For his latest body of work, THERE IS NO LAND (BUT THE LAND), Ernst presents an elaborate array of plants and flowers, arranged in the manner of taxidermy specimens. There are forty pieces in total, presented in grid formation, which altogether represent a catalogue of synthetic plant specimens. While many of the plants seem familiar, none are strictly authentic, and instead comprise the fictional product of the artist’s sometimes obsessive practice. Not content to merely invent a complex and wide-ranging genealogy of plants and flowers, Ernst proposes a new botanical classification system to go with them. The presentation is coldly museological, inert and static. The sense that the plants have blossomed from the soil but have become frozen as scientific exemplars of their alien species is amplified by the almost total absence of colour. Each piece has been crystallized like an ice sculpture – perfect, and at once ephemeral and timeless. The beauty of each work far belies its actual components: plastic bottle tops, straws, tubing, glass, resin, and an abundance of other throwaway junk. In their totality, the plants transcend the sum of their parts and we find ourselves lost in a glittering floral wonderland.
While undoubtedly pretty, the installation serves to call into question our need to classify and categorize everything in the universe. An artist who himself defies categorization, Benedict Ernst is troubled and fascinated by humankind’s obsession with ordering and detail. He harnesses the self-knowing absurdity and futility inherent within his art practice to highlight the absurdity and futility he sees within wider culture. There is also an abiding concern to find calm within the chaos of the world. What might, in disassembled form, amount to a pile of refuse for another artist, for Ernst becomes a fount of material gold. And here lies Ernst’s true genius, his evangelical ability to transform base materials into objects of aesthetic delight. He does not simply re-use disused scrap, he creates magical sculptures whose parts just so happen to have lived previous lives. Recycling is an aspect of Ernst’s practice, not its objective.
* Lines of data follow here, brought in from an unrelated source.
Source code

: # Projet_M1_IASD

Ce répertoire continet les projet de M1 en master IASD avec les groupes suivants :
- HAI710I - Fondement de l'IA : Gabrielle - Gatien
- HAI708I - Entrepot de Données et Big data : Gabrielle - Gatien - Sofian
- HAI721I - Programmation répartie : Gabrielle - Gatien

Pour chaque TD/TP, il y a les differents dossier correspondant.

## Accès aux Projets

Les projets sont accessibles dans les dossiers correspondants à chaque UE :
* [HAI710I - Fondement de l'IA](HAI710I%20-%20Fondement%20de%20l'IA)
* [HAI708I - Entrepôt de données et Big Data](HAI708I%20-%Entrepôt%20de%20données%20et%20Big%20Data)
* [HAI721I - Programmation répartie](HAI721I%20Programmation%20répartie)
Looking further into Benedict Ernst’s crystalline field we find resonances with seventeenth century Dutch still life painting and with early attempts at scientific nomenclature. By inventing a plethora of new plant species he wipes the slate clean, and presents the kind of raw, uncalculated data that greeted scientists in the early Age of Enlightenment. For artists too, there was a scientific curiosity, and the memento mori paintings from this period are rich in detail and respect for the unfathomable wonders of the natural world. Art and science at this time were complementary not competitive, and something of this centuries-old partnership is rekindled in Ernst’s remarkable garden of unearthly delights.
There is fresh hope yet for the inept gardener.